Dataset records
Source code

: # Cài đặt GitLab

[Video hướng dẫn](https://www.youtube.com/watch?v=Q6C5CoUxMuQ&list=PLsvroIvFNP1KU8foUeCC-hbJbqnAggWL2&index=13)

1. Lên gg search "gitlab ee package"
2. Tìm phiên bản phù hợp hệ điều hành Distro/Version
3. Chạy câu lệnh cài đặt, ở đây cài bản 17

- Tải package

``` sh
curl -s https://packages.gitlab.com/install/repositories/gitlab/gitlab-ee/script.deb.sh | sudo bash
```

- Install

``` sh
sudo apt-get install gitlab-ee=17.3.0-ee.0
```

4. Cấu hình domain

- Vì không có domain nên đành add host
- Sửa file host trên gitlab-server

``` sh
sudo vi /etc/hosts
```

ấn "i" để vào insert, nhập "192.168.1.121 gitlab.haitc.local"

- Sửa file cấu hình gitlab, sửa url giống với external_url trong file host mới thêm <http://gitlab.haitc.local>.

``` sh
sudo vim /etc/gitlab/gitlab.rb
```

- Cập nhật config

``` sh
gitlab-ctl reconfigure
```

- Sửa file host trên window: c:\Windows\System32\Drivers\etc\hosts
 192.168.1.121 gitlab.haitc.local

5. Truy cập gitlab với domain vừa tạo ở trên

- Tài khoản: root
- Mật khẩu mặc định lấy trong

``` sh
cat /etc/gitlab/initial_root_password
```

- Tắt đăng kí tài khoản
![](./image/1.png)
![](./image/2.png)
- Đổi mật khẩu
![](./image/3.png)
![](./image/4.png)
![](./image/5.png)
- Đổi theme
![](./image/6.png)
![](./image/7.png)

TASK PROMPT
The response has to match the records above word for word.

YOUR RESPONSE
Source code

: # Cài đặt GitLab

[Video hướng dẫn](https://www.youtube.com/watch?v=Q6C5CoUxMuQ&list=PLsvroIvFNP1KU8foUeCC-hbJbqnAggWL2&index=13)

1. Lên gg search "gitlab ee package"
2. Tìm phiên bản phù hợp hệ điều hành Distro/Version
3. Chạy câu lệnh cài đặt, ở đây cài bản 17

- Tải package

``` sh
curl -s https://packages.gitlab.com/install/repositories/gitlab/gitlab-ee/script.deb.sh | sudo bash
```

- Install

``` sh
sudo apt-get install gitlab-ee=17.3.0-ee.0
```

4. Cấu hình domain

- Vì không có domain nên đành add host
- Sửa file host trên gitlab-server

``` sh
sudo vi /etc/hosts
```

ấn "i" để vào insert, nhập "192.168.1.121 gitlab.haitc.local"

- Sửa file cấu hình gitlab, sửa url giống với external_url trong file host mới thêm <http://gitlab.haitc.local>.

``` sh
sudo vim /etc/gitlab/gitlab.rb
```

- Cập nhật config

``` sh
gitlab-ctl reconfigure
```

- Sửa file host trên window: c:\Windows\System32\Drivers\etc\hosts
 192.168.1.121 gitlab.haitc.local

5. Truy cập gitlab với domain vừa tạo ở trên

- Tài khoản: root
- Mật khẩu mặc định lấy trong

``` sh
cat /etc/gitlab/initial_root_password
```

- Tắt đăng kí tài khoản
![](./image/1.png)
![](./image/2.png)
- Đổi mật khẩu
![](./image/3.png)
![](./image/4.png)
![](./image/5.png)
- Đổi theme
![](./image/6.png)
![](./image/7.png)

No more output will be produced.